(Photo : Chris Merritt en Benvenuto
Cellini)
BENVENUTO CELLINI
ou le triomphe de l'artiste
La création de Benvenuto Cellini
le 10 septembre 1838 à l'Opéra de Paris restera comme l'un
des fours les plus mémorables de l'Histoire, à l'instar de
ceux, célèbres aussi, de La Traviata ou de Madame Butterfly.
Mais, contrairement à ces deux derniers, celui de Berlioz ne s'en
remit jamais et n'est encore, de nos jours, que rarement repris. Il n'en
existe que deux enregistrements. L'incompréhension du public parisien,
décontenancé, pourrait éventuellement, non se justifier,
mais se comprendre, par la nouveauté du livret, la difficulté
d'une musique neuve et originale, aux rythmes imprévisibles, l'impréparation
de l'orchestre ou la maladresse du chef, Habeneck. Mais comment expliquer
le dédain constant de la postérité envers cette partition
étincelante, alors que Les Troyens et Béatrice et Benedict
sont plus souvent à l'affiche (sans parler de La Damnation de
Faust) ? La superbe intégrale publiée en 1972 par Philips,
dans le cadre du "Colin Davis Berlioz Cycle" aurait du dessiller les yeux...
Le livret, excellent, sort des sentiers battus, les personnages sont bien
dessinés, la musique, dès la fulgurante ouverture, est constamment
inventive, sans faiblesses ni passages à vide. Et la scène
du Carnaval romain brille de tout son éclat au beau milieu
de l'ouvrage. C'est ce dont nous allons rapidement nous rendre compte.
A la création, l'ouverture fut,
avec l'air d'Ascanio au quatrième tableau, le seul morceau apprécié.

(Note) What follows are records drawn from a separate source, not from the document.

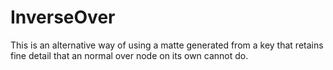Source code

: InverseOver
===========

This is an alternative way of using a matte generated from a key that retains fine detail that an normal over node on its own cannot do.
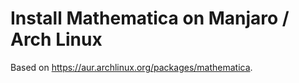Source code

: # Install Mathematica on Manjaro / Arch Linux

Based on https://aur.archlinux.org/packages/mathematica.

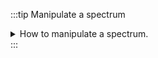 
:::tip Manipulate a spectrum
<details>
    <summary>
    How to manipulate a spectrum.
    </summary>
    <div>


## Manipulating the spectrum

Once uploaded, you can select the spectrum on the right in the List of files tab. Once selected the spectrum will appear in the Analyse spectrum tab.

You can manipulate the graph in the following ways:
- SHIFT + drag on the graph to translate it
- Click + drag to zoom in on the selected window 
- Double click to return to default view
- Scroll the mouse wheel to rescale the y-axis of the spectrum
- SHIFT + double click to zoom out progressively

![add manipulate](manipulate.gif)

</div>

</details>
:::
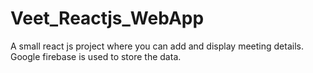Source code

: # Veet_Reactjs_WebApp
A small react js project where you can add and display meeting details. Google firebase is used to store the data.  
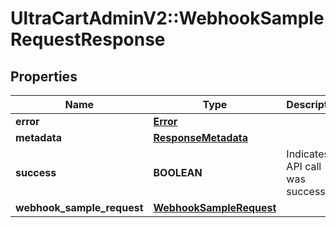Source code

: # UltraCartAdminV2::WebhookSampleRequestResponse

## Properties
Name | Type | Description | Notes
------------ | ------------- | ------------- | -------------
**error** | [**Error**](Error.md) |  | [optional] 
**metadata** | [**ResponseMetadata**](ResponseMetadata.md) |  | [optional] 
**success** | **BOOLEAN** | Indicates if API call was successful | [optional] 
**webhook_sample_request** | [**WebhookSampleRequest**](WebhookSampleRequest.md) |  | [optional] 


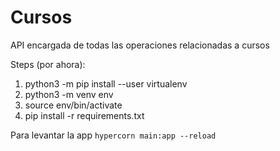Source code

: # Cursos
API encargada de todas las operaciones relacionadas a cursos


Steps (por ahora):
1. python3 -m pip install --user virtualenv
2. python3 -m venv env
3. source env/bin/activate
4. pip install -r requirements.txt

Para levantar la app `hypercorn main:app --reload`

Elle reste un classique des concerts, tout comme sa soeur jumelle, l'Ouverture
du Carnaval romain, composée en 1844 d'après le duo
initial et la grande scène du Carnaval. Créée avec
succès, elle fut même bissée. Le premier tableau se
déroule dans l'appartement de Balducci, trésorier papal et
père de Teresa, aimée du ciseleur florentin Benvenuto Cellini.
Rien que l'introduction, amenée par un petit fugato des plus
amusants, est déjà magistrale de caractérisation.
La figure, somme toute comique, de Balducci, évoque un peu celle
du Bartolo du Barbier de Séville, et toute cette scène nous
rappelle d'abord que l'oeuvre était initialement destinée
à l'Opéra-comique. Ensuite que Berlioz, admirateur de Shakespeare,
a toujours été friand du mélange des genres (voir
d'autres exemples tels les duos de sentinelles dans L'Enfance du Christ
ou dans Les Troyens). Après un joli choeur de masques, avec
tambour de basque, annonçant le Carnaval, et un air brillant
mais un rien conventionnel de Teresa (remplaçant un autre air, réutilisé
dans la charmante Rêverie et caprice pour violon et orchestre) suit
une merveille. C'est le duo entre Teresa et Cellini, duo se muant très
vite en trio, contrepointé par Fieramosca, sculpteur papal et rival
en amour de Cellini. La planification de l'enlèvement de Teresa
donne lieu à un fantasque et miraculeux scherzo : "demain
soir, mardi gras" digne de celui de la Reine Mab dans Roméo et Juliette.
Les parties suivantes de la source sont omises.